Best domestic machine ever?

I've fallen in love. About six months ago I bought a brown 1950s Singer 201, in mint condition.
It sat in the shed for, well, six months. Got it out when I was having trouble several layers of sewing denim (the 66 couldn't handle it easily). It went through it like a hot knife through butter. Afterwards, I imagined it saying "so what else ya got" in a Brooklyn accent. This thing is tough.
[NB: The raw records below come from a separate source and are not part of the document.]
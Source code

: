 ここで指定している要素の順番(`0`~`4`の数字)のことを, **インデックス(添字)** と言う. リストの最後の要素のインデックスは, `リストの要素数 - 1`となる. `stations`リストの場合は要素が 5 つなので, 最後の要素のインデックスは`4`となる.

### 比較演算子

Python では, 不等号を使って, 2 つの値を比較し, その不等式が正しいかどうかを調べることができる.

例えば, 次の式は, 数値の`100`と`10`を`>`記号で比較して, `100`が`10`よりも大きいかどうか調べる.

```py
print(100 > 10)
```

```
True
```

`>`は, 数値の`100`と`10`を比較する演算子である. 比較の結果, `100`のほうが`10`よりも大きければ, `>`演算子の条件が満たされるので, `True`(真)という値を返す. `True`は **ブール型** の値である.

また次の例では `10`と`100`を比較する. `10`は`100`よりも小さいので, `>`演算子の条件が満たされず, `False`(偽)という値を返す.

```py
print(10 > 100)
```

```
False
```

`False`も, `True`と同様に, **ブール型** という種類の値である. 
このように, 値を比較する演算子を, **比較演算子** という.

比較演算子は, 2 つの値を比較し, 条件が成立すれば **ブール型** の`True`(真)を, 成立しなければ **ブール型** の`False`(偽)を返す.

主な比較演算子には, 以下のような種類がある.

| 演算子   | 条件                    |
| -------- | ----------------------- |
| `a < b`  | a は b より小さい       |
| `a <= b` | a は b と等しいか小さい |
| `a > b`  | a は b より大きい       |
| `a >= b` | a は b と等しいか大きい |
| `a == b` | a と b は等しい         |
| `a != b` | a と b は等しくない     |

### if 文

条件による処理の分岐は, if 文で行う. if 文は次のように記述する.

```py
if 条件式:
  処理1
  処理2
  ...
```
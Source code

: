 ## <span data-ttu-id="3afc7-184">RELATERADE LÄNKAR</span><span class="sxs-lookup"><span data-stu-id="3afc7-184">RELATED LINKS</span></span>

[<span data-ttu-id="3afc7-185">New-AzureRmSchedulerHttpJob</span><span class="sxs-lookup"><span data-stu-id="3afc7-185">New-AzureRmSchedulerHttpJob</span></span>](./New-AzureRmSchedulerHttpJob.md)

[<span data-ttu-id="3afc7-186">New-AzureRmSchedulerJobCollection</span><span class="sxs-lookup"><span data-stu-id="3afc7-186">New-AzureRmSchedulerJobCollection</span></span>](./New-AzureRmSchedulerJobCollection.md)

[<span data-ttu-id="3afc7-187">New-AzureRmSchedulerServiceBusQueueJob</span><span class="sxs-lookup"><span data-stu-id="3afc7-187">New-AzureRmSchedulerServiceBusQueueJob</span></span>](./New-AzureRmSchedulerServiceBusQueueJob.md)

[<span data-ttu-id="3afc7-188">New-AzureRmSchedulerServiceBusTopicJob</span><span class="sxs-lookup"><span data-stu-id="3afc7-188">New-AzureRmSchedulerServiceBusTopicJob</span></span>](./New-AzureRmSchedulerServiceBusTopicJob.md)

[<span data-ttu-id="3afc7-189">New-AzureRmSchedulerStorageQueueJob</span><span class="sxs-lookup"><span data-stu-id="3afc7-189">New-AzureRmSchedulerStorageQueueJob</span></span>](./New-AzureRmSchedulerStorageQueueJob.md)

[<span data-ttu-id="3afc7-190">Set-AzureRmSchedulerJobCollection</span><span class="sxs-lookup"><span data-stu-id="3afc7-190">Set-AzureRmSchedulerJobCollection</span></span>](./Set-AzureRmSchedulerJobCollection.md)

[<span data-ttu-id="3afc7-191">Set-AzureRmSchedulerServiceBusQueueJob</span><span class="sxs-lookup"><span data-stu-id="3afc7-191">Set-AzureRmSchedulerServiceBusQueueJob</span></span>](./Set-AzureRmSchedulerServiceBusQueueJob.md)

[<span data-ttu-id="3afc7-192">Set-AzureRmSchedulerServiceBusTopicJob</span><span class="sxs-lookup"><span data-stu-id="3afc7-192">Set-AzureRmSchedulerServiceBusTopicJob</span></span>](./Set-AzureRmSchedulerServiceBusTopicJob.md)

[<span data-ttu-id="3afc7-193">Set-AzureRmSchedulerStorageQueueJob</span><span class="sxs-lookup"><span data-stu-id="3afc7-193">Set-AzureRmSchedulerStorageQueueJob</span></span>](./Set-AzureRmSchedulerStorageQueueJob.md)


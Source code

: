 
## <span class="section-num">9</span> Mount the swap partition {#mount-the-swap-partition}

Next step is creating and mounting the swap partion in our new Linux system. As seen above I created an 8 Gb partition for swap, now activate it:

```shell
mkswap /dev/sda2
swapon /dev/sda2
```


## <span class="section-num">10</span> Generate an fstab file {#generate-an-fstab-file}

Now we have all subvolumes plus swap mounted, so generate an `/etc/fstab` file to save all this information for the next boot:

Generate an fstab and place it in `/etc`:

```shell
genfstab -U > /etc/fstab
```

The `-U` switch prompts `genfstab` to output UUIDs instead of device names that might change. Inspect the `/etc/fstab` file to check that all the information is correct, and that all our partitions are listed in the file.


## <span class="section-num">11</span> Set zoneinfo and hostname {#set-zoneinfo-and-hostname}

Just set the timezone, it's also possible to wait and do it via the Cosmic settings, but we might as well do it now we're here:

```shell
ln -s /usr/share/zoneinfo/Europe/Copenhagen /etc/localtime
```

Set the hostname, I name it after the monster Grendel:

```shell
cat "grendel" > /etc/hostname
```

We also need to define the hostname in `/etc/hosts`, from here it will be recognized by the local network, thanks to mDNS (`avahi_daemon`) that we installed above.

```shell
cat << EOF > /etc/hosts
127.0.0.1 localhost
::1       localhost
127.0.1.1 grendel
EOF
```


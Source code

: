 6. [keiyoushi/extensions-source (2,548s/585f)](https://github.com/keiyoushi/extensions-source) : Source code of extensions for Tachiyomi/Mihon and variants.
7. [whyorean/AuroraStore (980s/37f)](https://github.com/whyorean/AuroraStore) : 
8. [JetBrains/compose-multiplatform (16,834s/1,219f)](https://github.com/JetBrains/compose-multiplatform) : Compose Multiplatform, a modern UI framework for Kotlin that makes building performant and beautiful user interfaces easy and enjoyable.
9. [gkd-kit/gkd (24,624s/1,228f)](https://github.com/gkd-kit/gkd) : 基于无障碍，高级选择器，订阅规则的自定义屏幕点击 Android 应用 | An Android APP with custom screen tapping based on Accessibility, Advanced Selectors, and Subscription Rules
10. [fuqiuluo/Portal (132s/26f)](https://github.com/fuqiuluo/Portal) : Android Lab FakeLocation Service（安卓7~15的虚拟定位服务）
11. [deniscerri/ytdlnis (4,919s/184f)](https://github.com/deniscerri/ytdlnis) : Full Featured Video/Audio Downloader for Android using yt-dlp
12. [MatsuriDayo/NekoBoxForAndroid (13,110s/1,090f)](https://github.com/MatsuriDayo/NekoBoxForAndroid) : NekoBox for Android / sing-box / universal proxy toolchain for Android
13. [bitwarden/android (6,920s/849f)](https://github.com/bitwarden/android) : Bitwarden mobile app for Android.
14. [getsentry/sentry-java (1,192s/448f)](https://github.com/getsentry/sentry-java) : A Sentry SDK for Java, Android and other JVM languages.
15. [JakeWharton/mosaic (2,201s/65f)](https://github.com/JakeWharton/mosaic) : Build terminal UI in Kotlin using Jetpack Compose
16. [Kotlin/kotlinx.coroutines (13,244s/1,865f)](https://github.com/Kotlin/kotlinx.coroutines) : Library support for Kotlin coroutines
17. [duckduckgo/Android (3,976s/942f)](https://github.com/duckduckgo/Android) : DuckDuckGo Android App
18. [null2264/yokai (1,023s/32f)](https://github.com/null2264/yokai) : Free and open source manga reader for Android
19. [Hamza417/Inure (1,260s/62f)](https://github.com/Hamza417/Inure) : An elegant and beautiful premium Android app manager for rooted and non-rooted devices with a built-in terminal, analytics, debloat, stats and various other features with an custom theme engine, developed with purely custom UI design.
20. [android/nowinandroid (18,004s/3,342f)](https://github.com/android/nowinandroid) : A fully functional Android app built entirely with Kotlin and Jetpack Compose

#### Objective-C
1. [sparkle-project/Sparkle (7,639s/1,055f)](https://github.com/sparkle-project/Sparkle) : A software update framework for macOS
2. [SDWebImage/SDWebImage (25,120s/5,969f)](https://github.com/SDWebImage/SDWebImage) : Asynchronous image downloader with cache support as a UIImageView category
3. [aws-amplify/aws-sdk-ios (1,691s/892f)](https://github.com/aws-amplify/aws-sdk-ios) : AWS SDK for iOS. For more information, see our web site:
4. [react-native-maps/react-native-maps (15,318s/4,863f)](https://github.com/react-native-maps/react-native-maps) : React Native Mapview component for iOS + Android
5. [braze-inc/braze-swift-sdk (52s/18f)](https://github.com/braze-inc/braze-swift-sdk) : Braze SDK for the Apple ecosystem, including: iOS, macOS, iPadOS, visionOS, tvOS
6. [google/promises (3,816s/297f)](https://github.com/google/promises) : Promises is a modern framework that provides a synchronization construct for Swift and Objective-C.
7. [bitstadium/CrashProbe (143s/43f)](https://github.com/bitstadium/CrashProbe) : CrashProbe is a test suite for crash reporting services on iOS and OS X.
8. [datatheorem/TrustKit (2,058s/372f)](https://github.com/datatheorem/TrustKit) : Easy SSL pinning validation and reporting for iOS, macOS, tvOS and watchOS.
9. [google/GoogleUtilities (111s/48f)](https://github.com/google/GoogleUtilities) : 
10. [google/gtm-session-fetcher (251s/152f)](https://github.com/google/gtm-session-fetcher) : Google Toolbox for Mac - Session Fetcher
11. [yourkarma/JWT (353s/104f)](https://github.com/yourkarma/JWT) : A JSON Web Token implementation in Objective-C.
Last weekend I had no hesitation getting it out again. Someone I know had some blouses made by a sample machinist, who charged the Earth, but refused to finish with buttons and buttonholes! The buttons were easy: The 319k is made for button sewing. Looked at the 319 instruction book for button holes too. Yes it can do them but it's all very manual. I pulled out my vintage buttonholer, attached it to the 201 and started practising. The combination is just about unbeatable. Buttonholers are very cheap but sooo sophisticated. You can do a buttonhole on any straight stitch machine. How? The 'holer grabs the fabric and moves it, keeping the needle moving straight up and down. Instructions tell you to keep it slow. Hmmm... why's that? I went fast and the heavy fabric dragging on the needle pulled it far enough from its normal path that it went down on the plate and broke. Well, that's why!
So, I don't have any pictures, but here's a link to a demonstration by a guy in NYC, Peter Lappin.
I did take pics of doing the button on the 319, though. Very quick. Bummer (or otherwise) thatone machine can't do everything, isn't it? Could probably attach the buttonholer to the 319, but that'd be less fun, wouldn't it?